Certainly few traders are looking for the besieged U.S. consumer to spend the world’s way out of the slump. In May, retail sales rose 0.5%, almost entirely on higher petrol prices but also pushed up by retail building materials; however, sales remain down −9.6% on a year/year basis and the savings rate has risen to a fifteen-year high of 6.9%, a clear indication of the U.S. consumers’ financial wariness. Read More

Continued consolidation of the forex trading market

Week ending 26 June 2009 saw continued consolidation as the forex trading market sought direction in a light data week. The Swiss National Bank indirectly intervened through BIS to weaken CHF against EUR and USD, lending credence to the theory of 1.5000 as the EUR/CHF “line in the sand.”

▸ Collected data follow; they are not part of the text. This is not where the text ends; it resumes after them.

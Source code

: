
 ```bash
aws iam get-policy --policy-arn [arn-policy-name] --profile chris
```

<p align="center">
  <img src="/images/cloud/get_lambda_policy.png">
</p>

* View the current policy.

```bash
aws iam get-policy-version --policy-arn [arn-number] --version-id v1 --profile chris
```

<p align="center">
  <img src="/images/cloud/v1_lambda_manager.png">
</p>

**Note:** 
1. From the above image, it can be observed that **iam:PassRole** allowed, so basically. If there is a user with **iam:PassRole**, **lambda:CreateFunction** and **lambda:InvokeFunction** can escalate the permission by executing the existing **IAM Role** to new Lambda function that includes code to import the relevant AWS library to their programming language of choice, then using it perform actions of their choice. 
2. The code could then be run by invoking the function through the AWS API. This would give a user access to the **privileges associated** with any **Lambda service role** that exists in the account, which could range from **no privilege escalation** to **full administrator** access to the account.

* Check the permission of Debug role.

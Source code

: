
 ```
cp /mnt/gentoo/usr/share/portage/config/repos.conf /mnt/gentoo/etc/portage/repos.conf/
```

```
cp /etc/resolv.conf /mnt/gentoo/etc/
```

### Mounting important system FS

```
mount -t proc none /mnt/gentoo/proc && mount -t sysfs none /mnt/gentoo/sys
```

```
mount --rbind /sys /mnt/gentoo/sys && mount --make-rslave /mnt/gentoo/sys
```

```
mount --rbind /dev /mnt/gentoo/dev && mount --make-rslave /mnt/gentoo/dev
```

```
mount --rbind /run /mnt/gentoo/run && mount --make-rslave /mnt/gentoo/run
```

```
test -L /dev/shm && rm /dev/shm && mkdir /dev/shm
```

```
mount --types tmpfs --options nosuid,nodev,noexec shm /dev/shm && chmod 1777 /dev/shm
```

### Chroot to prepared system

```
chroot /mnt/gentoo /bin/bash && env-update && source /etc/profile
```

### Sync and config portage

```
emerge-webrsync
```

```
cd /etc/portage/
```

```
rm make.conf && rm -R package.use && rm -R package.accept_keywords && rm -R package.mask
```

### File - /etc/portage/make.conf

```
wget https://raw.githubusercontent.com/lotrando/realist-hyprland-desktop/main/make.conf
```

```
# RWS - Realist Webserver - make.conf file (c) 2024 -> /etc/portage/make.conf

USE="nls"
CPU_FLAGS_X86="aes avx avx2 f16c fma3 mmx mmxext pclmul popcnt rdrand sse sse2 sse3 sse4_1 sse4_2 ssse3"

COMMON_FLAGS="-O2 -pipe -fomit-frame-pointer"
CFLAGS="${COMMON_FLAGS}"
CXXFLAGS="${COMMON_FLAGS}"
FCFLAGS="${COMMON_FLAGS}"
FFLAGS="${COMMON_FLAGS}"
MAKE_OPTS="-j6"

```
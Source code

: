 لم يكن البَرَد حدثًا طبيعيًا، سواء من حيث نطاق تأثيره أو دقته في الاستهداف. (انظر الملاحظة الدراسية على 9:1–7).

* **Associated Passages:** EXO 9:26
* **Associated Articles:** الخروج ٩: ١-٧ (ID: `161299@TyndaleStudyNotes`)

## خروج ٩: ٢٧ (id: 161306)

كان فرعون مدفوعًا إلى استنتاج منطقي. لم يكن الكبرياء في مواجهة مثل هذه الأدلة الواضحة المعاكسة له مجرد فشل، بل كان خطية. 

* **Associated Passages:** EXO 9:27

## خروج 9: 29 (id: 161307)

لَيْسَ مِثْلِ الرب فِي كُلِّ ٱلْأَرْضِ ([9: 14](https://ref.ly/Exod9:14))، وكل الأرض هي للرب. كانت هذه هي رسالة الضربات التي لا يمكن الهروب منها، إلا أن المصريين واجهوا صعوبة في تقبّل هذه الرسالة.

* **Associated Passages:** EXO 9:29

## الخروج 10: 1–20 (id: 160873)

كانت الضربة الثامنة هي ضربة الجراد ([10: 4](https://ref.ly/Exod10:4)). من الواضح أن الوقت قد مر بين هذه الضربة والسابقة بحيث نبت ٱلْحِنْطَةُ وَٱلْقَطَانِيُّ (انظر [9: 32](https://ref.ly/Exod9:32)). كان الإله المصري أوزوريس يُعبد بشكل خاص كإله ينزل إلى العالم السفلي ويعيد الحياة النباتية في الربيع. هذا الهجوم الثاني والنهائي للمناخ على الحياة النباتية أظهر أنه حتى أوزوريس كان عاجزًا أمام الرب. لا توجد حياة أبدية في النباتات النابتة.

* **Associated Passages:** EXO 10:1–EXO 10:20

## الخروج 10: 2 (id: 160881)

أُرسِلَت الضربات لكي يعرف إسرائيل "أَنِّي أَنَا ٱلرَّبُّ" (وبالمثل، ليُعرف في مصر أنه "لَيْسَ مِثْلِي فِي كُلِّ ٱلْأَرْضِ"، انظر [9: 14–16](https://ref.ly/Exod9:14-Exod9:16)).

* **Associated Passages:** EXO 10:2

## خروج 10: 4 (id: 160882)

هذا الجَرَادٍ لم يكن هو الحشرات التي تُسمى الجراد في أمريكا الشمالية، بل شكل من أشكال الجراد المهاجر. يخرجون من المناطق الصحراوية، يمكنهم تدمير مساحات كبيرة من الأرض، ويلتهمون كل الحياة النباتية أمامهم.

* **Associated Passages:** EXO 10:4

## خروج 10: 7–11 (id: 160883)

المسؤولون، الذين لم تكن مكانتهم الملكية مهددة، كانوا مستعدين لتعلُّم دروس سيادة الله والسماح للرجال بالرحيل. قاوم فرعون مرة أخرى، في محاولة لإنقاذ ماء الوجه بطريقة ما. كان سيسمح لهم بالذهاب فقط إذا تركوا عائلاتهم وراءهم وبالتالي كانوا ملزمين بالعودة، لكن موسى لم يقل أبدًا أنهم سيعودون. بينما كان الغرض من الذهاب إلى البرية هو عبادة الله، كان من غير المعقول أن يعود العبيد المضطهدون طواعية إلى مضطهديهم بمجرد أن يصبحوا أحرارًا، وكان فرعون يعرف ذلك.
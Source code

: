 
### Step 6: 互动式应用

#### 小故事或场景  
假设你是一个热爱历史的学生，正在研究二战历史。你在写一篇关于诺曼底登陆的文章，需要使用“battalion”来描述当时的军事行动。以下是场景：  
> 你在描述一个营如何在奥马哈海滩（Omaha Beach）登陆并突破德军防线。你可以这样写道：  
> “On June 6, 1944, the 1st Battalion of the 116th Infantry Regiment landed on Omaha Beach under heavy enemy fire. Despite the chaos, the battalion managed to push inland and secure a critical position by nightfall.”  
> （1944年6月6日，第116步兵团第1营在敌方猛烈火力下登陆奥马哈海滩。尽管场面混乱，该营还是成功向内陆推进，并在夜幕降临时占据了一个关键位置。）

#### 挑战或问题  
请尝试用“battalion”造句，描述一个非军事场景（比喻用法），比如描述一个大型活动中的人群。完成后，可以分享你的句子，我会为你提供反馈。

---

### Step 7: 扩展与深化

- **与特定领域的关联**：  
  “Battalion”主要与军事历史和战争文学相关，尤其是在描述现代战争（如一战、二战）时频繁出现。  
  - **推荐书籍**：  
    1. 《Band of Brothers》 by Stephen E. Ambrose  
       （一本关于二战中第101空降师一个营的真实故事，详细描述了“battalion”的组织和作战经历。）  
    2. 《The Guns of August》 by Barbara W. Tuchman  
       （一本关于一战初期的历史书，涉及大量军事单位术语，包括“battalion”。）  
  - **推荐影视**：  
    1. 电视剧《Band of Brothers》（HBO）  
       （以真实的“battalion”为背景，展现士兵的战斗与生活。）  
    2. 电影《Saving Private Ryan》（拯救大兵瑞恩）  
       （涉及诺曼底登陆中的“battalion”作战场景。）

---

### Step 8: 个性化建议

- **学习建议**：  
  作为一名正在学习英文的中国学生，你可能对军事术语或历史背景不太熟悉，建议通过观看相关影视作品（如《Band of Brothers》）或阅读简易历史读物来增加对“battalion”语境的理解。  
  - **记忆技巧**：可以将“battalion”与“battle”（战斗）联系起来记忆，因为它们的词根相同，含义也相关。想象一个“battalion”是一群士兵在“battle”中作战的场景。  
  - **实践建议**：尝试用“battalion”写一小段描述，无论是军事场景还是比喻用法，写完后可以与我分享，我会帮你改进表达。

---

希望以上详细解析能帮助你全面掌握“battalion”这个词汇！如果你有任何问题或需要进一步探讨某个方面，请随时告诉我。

In a light data week, the Australian April Conference Board leading indicator rose 0.7%. AUD/USD fell early in the week on risk aversion but regained its range and closed at 0.8067, roughly flat; traders note this is the fourth consecutive week with lower highs, potentially bearish pressure building.

The U.S. FOMC held interest rates unchanged at 0.0–0.25% and its quantitative easing schedule steady; the announcement balanced risks and possibilities to a hair and left markets searching for direction. The final print for 1Q2009 GDP was unchanged at −5.5% annualised, with personal consumption rising 1.4% q/q. May personal income rose 1.4% m/m but spending only 0.3%, with savings surging to 6.9%. May existing home sales rose 2.4% m/m, less than expected, while new home sales fell −0.6% and housing prices slipped −0.1%. May durable goods orders rose 1.8% m/m, 1.1% ex-transport, the second consecutive strong increase.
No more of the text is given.